When someone is purchasing a home, here is how to give solid advice without overstepping.
First, suggest they begin saving early. They will need a downpayment. Do not be specific about what downpayment they will need. This will vary. The smallest downpayment possible is 5%, but this does not apply to everyone or every property. The average Toronto home price in September 2020 is 1 million dollars, but you know how averages work. Suggest they speak to a mortgage professional who can help with specifics.
Be sure to tell them to put their whole downpayment in a single accessible Canadian bank account. Regular automatic deposits to this bank account are a good way to go.
Along with the downpayment, they will need closing costs and moving costs. Closing costs are the fees and expenses required to close the purchase of their home. It is a good idea to budget 3-4% of the purchase price. They will also need money to move into the house and do a few things to the house when they get there.
Given the high prices of the Toronto market, they will probably use all they have to get into the house. As a good friend, you will want them to keep a little aside as an emergency fund. If not possible, get them started on the emergency fund right after the home purchase.
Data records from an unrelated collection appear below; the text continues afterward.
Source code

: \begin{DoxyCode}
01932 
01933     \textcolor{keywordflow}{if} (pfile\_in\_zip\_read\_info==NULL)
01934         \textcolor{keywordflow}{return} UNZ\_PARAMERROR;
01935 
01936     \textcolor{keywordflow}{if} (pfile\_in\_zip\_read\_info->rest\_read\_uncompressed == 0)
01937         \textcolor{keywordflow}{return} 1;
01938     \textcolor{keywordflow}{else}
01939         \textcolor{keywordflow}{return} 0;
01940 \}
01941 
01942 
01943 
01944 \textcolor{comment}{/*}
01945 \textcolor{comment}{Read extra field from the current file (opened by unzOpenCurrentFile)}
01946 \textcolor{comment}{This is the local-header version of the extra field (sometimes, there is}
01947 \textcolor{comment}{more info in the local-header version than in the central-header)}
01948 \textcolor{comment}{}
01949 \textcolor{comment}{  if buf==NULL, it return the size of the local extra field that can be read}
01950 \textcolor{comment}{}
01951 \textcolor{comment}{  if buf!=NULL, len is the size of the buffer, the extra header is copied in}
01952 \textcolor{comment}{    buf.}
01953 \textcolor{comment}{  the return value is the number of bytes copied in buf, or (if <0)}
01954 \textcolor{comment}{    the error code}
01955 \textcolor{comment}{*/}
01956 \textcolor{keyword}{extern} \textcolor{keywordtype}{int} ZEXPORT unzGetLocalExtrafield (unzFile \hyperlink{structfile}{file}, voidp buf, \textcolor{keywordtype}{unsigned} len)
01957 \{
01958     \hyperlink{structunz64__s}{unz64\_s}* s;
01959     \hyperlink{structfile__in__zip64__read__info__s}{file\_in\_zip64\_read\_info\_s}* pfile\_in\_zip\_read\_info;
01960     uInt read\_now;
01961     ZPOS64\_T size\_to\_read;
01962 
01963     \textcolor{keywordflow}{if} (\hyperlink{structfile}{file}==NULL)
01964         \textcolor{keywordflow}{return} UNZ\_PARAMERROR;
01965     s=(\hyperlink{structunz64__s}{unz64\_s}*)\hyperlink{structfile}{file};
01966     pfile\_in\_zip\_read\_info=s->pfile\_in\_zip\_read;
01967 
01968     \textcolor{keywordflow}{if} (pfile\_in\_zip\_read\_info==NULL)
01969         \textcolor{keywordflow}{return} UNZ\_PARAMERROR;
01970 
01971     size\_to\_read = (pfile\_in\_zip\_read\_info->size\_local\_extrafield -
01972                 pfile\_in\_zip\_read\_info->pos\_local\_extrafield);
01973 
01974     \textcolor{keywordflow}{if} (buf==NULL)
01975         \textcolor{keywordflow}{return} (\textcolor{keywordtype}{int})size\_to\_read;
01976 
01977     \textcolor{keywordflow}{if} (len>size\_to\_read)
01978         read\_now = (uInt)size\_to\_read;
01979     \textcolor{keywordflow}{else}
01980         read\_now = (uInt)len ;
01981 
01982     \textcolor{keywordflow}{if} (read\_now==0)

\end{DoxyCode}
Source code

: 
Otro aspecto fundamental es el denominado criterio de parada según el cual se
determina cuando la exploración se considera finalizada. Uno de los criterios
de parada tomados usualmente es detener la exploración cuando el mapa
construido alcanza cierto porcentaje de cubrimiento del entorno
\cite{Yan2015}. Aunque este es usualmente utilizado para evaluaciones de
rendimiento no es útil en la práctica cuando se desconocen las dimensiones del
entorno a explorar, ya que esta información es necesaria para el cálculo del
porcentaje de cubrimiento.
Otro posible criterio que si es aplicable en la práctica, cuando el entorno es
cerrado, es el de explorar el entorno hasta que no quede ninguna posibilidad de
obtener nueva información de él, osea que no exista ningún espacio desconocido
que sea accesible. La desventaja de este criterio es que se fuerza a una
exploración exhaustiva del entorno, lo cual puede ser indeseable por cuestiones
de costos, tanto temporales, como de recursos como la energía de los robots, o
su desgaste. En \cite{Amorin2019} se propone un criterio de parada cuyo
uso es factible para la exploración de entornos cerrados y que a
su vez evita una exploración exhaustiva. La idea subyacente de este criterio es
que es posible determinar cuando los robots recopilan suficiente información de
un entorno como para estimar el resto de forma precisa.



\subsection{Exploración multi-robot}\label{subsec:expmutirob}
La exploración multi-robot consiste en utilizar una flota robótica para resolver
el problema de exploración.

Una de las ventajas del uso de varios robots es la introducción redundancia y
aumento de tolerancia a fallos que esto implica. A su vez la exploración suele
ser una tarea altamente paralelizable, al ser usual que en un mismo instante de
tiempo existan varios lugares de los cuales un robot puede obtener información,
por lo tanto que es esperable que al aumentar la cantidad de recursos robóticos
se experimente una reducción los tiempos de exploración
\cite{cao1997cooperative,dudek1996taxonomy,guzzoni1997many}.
How much home can they afford? Be careful about making pronouncements here, but as a rough rule of thumb, you need an annual income of $150,000.00 to purchase a million-dollar Toronto home. If you think your friends are well below this level, do not burst their bubble. There are a bunch of things that can be done to help, but they will need the help of an experienced mortgage broker to make something work.
The next step is in the realm of personal finance. Advise them to check their own credit at equifax.ca or creditkarma.ca. Their own reports do not affect their credit scores. They should pay their bills on time, keep credit accounts open, and have low credit balances.
Suggest they get a pre-approval letter from their mortgage broker before starting the home search. Once they have the letter, they should be aware that big moves such as major purchases, changing jobs, and new information may impact their pre-approval.